→ PROBLEM TO WORK ON: Look through the data below and show every line that includes "configuration".

→ Source texts of formatted documents:
*-*-*

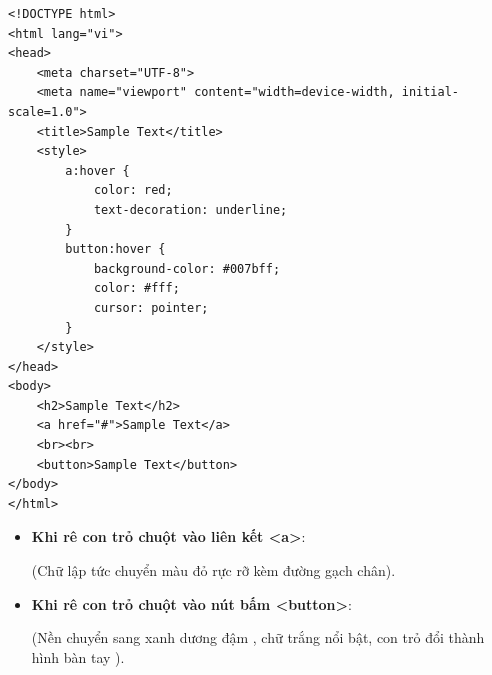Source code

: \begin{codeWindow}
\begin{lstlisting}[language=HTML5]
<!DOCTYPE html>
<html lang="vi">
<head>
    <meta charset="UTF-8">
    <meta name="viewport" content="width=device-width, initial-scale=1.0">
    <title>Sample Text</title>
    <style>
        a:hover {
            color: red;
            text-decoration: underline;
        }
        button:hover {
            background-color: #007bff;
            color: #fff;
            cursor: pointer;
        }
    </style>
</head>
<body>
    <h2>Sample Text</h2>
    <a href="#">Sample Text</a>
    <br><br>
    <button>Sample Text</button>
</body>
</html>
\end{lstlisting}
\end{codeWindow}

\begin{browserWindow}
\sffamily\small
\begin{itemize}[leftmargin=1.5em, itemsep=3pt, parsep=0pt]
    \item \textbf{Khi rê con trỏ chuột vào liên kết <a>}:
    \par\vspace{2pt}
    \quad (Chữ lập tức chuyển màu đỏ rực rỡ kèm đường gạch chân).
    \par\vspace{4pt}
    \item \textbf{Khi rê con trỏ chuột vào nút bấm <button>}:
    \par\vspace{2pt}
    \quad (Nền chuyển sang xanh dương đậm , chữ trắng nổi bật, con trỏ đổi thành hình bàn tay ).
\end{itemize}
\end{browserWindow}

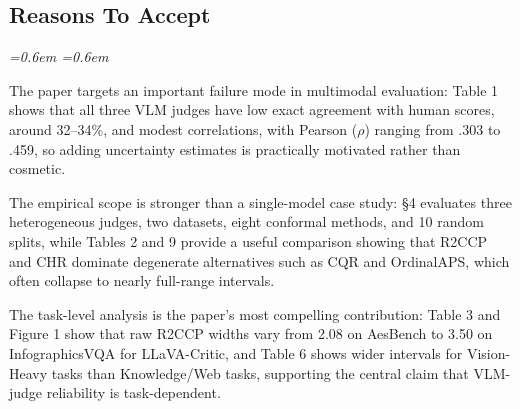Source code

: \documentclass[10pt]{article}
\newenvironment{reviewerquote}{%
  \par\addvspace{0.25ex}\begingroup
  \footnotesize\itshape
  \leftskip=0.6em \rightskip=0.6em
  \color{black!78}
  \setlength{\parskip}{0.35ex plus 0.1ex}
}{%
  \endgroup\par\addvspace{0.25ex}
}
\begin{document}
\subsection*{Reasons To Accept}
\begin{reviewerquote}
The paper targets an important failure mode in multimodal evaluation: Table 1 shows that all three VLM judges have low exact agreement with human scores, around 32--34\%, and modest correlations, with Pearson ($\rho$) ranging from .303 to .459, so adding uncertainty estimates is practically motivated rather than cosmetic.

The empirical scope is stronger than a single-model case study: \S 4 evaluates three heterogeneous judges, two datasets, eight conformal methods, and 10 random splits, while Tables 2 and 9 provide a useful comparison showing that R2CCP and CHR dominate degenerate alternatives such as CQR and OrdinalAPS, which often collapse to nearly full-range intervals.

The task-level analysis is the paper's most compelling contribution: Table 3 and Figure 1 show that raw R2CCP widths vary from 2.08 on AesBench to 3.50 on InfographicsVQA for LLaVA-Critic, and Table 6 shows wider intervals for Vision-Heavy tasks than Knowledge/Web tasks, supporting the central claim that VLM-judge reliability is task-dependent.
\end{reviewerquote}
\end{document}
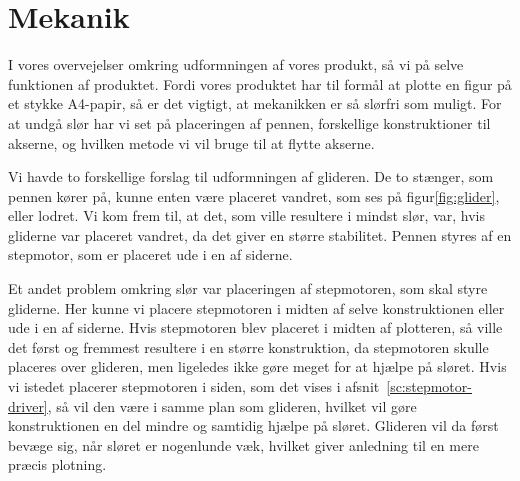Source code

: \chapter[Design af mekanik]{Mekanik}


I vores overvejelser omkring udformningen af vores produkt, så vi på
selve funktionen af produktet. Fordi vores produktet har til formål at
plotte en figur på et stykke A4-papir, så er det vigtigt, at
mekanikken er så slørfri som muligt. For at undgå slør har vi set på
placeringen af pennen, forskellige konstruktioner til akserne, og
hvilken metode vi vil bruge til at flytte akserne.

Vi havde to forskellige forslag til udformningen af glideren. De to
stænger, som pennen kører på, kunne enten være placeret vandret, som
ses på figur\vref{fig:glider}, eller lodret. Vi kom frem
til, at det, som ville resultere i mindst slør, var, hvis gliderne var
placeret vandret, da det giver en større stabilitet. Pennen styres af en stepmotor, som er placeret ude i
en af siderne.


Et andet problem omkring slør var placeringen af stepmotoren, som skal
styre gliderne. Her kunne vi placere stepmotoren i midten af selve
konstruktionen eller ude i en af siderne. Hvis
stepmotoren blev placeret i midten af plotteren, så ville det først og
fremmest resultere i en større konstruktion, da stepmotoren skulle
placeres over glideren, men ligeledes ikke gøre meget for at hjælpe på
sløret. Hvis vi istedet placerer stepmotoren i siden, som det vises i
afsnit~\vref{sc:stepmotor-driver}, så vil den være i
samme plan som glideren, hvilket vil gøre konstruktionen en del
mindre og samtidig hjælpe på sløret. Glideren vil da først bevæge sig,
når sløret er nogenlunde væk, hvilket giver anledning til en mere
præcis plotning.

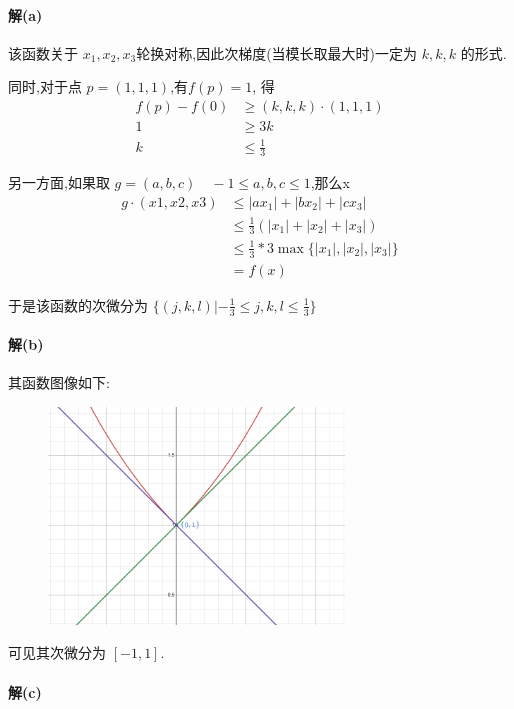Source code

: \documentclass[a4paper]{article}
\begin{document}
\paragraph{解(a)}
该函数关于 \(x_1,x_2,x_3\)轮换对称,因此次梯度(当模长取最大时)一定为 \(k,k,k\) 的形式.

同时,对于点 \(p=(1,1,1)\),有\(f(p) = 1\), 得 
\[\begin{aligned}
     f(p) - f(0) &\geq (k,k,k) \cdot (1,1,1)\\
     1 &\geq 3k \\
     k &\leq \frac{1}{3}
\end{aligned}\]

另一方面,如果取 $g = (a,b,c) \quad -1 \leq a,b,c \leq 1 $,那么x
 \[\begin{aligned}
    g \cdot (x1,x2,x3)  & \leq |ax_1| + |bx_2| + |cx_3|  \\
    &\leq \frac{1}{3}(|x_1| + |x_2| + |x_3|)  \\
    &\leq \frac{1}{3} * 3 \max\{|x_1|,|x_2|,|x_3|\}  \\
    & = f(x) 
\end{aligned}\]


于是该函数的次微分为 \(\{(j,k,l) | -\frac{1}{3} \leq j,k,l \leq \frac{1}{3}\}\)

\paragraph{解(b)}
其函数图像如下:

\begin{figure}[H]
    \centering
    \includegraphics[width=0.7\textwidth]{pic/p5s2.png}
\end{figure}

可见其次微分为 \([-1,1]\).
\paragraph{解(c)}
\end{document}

*-*-*

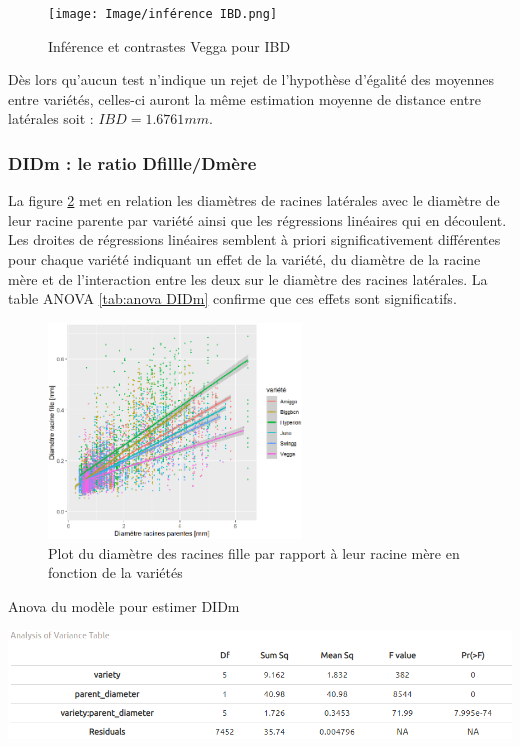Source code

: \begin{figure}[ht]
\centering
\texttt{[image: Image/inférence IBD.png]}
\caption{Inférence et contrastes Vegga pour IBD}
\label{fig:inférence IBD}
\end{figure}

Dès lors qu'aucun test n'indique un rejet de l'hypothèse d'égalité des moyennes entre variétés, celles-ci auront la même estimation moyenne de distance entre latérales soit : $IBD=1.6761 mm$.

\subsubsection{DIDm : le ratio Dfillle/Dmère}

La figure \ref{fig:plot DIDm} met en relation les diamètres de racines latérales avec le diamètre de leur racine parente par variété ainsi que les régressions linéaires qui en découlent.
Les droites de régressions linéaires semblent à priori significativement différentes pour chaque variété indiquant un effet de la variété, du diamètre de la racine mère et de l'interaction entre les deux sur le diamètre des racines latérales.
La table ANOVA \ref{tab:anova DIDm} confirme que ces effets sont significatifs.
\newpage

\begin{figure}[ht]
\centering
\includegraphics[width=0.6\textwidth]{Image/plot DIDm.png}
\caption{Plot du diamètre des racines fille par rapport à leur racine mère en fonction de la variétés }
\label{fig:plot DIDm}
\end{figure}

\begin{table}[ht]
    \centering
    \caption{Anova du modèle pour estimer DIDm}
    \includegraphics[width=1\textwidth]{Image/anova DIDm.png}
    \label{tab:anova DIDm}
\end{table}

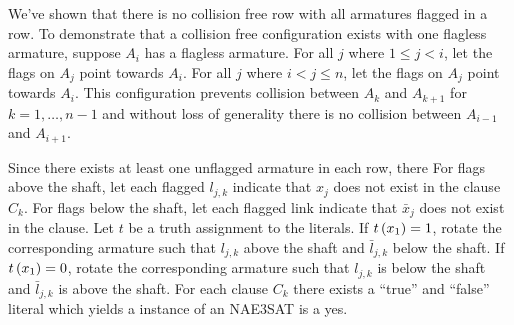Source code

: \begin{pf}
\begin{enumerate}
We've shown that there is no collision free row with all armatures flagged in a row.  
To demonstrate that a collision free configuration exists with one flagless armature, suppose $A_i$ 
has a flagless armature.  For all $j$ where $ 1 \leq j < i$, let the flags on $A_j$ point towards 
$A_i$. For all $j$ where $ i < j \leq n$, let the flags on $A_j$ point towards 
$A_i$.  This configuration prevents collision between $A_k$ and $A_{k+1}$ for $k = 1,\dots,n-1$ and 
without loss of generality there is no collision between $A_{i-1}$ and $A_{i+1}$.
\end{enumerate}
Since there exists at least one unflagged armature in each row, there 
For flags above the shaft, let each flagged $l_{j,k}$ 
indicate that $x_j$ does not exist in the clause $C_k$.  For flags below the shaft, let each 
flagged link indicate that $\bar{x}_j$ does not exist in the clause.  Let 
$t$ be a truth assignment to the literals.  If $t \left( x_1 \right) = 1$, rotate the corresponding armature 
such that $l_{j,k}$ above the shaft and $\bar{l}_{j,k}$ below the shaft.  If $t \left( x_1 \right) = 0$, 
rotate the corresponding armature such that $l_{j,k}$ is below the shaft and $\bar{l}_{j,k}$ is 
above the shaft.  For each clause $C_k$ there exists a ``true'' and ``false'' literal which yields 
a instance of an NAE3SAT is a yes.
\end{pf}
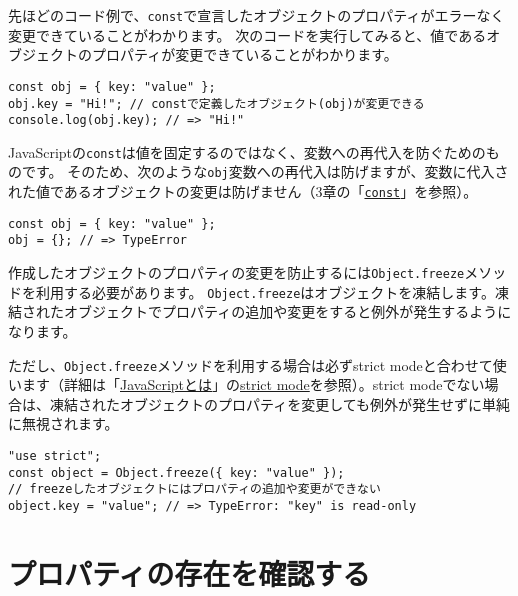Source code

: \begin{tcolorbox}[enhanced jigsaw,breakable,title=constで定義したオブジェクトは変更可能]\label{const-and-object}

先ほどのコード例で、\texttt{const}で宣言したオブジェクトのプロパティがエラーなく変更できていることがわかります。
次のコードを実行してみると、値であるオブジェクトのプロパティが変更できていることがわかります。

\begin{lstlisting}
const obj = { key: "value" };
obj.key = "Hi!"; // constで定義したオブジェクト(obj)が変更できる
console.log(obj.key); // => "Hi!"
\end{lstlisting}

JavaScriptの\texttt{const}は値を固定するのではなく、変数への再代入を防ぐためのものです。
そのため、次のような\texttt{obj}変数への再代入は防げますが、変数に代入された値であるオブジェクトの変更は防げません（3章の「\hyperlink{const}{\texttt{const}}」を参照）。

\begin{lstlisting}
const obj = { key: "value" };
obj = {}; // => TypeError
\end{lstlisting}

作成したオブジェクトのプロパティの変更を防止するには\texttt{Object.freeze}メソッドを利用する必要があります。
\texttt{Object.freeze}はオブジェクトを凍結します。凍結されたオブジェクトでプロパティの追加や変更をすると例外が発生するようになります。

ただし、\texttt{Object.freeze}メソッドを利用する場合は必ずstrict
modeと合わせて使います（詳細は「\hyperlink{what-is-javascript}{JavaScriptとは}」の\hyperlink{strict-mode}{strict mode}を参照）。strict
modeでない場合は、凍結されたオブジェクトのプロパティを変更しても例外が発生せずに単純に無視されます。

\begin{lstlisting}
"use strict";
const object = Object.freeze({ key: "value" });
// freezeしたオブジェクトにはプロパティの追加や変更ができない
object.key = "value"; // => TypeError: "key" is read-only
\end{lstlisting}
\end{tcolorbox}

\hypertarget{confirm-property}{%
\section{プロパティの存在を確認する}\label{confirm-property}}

*-*-*

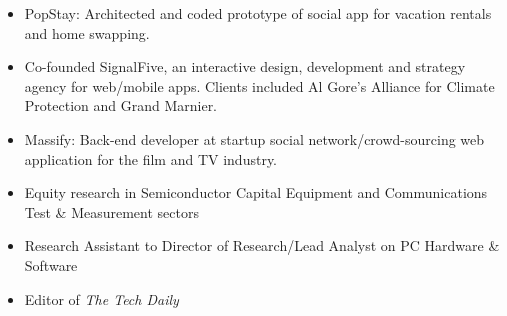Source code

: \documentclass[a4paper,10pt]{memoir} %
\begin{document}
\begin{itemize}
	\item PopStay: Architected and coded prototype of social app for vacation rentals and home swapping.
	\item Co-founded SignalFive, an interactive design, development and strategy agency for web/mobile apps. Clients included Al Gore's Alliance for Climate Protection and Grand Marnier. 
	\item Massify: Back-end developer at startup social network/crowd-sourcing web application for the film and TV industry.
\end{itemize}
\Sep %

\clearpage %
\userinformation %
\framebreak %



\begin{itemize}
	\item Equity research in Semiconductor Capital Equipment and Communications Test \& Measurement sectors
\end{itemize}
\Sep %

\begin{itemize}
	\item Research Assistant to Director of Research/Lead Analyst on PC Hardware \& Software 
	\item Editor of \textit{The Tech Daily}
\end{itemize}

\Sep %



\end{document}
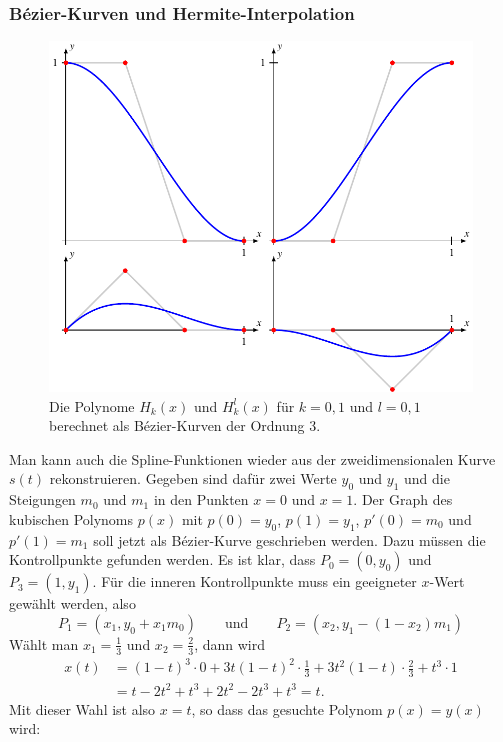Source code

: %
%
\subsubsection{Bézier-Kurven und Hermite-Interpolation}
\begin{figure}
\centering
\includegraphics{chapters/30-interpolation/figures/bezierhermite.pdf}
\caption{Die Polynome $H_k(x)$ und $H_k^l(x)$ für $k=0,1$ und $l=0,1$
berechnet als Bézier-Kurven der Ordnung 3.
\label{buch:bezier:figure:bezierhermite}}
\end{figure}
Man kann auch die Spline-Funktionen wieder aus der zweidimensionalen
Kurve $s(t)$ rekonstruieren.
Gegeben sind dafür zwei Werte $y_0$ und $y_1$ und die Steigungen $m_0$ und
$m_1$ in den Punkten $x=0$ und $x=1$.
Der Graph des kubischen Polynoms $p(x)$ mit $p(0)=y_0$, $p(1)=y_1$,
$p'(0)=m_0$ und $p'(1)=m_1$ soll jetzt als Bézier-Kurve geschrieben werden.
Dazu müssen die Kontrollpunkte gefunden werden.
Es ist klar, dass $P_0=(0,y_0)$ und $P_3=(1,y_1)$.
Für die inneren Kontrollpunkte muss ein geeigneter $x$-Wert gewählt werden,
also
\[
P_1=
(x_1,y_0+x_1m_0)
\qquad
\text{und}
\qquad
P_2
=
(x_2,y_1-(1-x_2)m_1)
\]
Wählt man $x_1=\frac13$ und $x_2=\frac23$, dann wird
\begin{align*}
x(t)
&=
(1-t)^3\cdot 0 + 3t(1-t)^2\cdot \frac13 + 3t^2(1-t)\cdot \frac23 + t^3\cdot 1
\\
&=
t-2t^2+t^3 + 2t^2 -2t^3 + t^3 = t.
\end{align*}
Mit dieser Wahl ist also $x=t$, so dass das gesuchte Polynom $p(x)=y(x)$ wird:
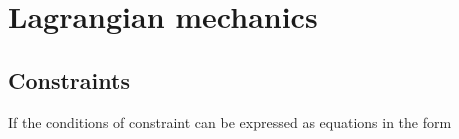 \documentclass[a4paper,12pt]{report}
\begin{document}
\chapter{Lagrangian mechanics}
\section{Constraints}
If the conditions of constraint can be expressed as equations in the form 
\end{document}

*-*-*

→ REPLY:
To demonstrate that a collision free configuration exists with one flagless armature, suppose $A_i$ 
$A_i$.  This configuration prevents collision between $A_k$ and $A_{k+1}$ for $k = 1,\dots,n-1$ and 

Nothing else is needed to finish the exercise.